When telling a story about myself from the past, I have found myself in an internal debate over whether the correct way to segue into the present is:

That was me twelve years ago.

Or:

That was I twelve years ago.

My instincts tell me the first is correct (object pronoun after a verb and it sounds better to my ears). But, I'm not sure if pronouns after linking verbs should be object pronouns. Which is correct?


Solution 1:

Professor Geoffrey Pullum has this to say:

Myth: Expressions like "It was me" and "She was taller than him" are incorrect; the correct forms are "It was I" and "She was taller than he."

Pullum responds: The forms with nominative pronouns sound ridiculously stuffy today. In present-day English, the copular verb takes accusative pronoun complements and so does "than." My advice would be this: If someone knocks at your door, and you say "Who's there?" and what you hear in response is "It is I," don't let them in. It's no one you want to know.

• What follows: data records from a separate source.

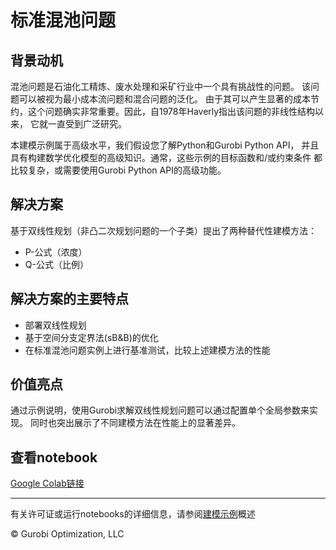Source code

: # 标准混池问题

## 背景动机

混池问题是石油化工精炼、废水处理和采矿行业中一个具有挑战性的问题。
该问题可以被视为最小成本流问题和混合问题的泛化。
由于其可以产生显著的成本节约，这个问题确实非常重要。因此，自1978年Haverly指出该问题的非线性结构以来，
它就一直受到广泛研究。

本建模示例属于高级水平，我们假设您了解Python和Gurobi Python API，
并且具有构建数学优化模型的高级知识。通常，这些示例的目标函数和/或约束条件
都比较复杂，或需要使用Gurobi Python API的高级功能。

## 解决方案

基于双线性规划（非凸二次规划问题的一个子类）提出了两种替代性建模方法：

- P-公式（浓度）
- Q-公式（比例）

## 解决方案的主要特点

- 部署双线性规划
- 基于空间分支定界法(sB&B)的优化
- 在标准混池问题实例上进行基准测试，比较上述建模方法的性能

## 价值亮点

通过示例说明，使用Gurobi求解双线性规划问题可以通过配置单个全局参数来实现。
同时也突出展示了不同建模方法在性能上的显著差异。

## 查看notebook

[Google Colab链接](https://colab.research.google.com/github/Gurobi/modeling-examples/blob/master/pooling/std_pooling.ipynb)


----
有关许可证或运行notebooks的详细信息，请参阅[建模示例](../)概述

© Gurobi Optimization, LLC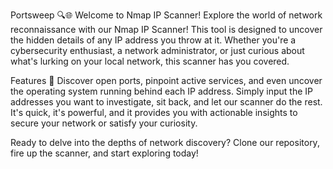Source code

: Portsweep 🔍🌐
Welcome to Nmap IP Scanner!
Explore the world of network reconnaissance with our Nmap IP Scanner! This tool is designed to uncover the hidden details of any IP address you throw at it. Whether you're a cybersecurity enthusiast, a network administrator, or just curious about what's lurking on your local network, this scanner has you covered.

Features 🚀
Discover open ports, pinpoint active services, and even uncover the operating system running behind each IP address. Simply input the IP addresses you want to investigate, sit back, and let our scanner do the rest. It's quick, it's powerful, and it provides you with actionable insights to secure your network or satisfy your curiosity.

Ready to delve into the depths of network discovery? Clone our repository, fire up the scanner, and start exploring today!
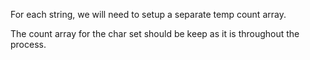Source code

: 
For each string, we will need to setup a separate temp count array.

The count array for the char set should be keep as it is throughout the process.
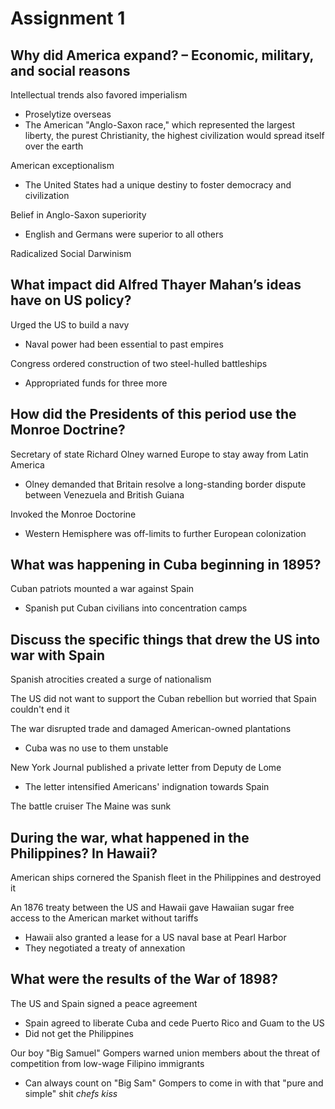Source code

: # Assignment 1

## Why did America expand? – Economic, military, and social reasons

Intellectual trends also favored imperialism
- Proselytize overseas
- The American "Anglo-Saxon race," which represented the largest liberty, the
  purest Christianity, the highest civilization would spread itself over the
  earth

American exceptionalism
- The United States had a unique destiny to foster democracy and civilization

Belief in Anglo-Saxon superiority
- English and Germans were superior to all others

Radicalized Social Darwinism

## What impact did Alfred Thayer Mahan’s ideas have on US policy?

Urged the US to build a navy
- Naval power had been essential to past empires

Congress ordered construction of two steel-hulled battleships
- Appropriated funds for three more

## How did the Presidents of this period use the Monroe Doctrine?

Secretary of state Richard Olney warned Europe to stay away from Latin America
- Olney demanded that Britain resolve a long-standing border dispute between
  Venezuela and British Guiana

Invoked the Monroe Doctorine
- Western Hemisphere was off-limits to further European colonization

## What was happening in Cuba beginning in 1895?

Cuban patriots mounted a war against Spain
- Spanish put Cuban civilians into concentration camps

## Discuss the specific things that drew the US into war with Spain

Spanish atrocities created a surge of nationalism

The US did not want to support the Cuban rebellion but worried that Spain
couldn't end it

The war disrupted trade and damaged American-owned plantations
- Cuba was no use to them unstable

New York Journal published a private letter from Deputy de Lome
- The letter intensified Americans' indignation towards Spain

The battle cruiser The Maine was sunk

## During the war, what happened in the Philippines? In Hawaii?

American ships cornered the Spanish fleet in the Philippines and destroyed it

An 1876 treaty between the US and Hawaii gave Hawaiian sugar free access to the
American market without tariffs
- Hawaii also granted a lease for a US naval base at Pearl Harbor
- They negotiated a treaty of annexation

## What were the results of the War of 1898?

The US and Spain signed a peace agreement
- Spain agreed to liberate Cuba and cede Puerto Rico and Guam to the US
- Did not get the Philippines

Our boy "Big Samuel" Gompers warned union members about the threat of
competition from low-wage Filipino immigrants
- Can always count on "Big Sam" Gompers to come in with that "pure and simple"
  shit *chefs kiss*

"People have been living in fear of grammar rules that don't exist," said Pullum, who wrote The Cambridge Grammar with Rodney Huddleston of the University of Queensland, Australia. "We're going into the 21st century carrying grammar books from the 20th century that haven't shaken off grammar myths from the 19th century," said Pullum.

Solution 2:

My inclination is to say they're both correct since in either case your intended meaning is unambiguous. My ultra-descriptivist streak aside, however, I would think that the second is prescriptively more "correct," since you're using your first person pronoun as a predicate nominative.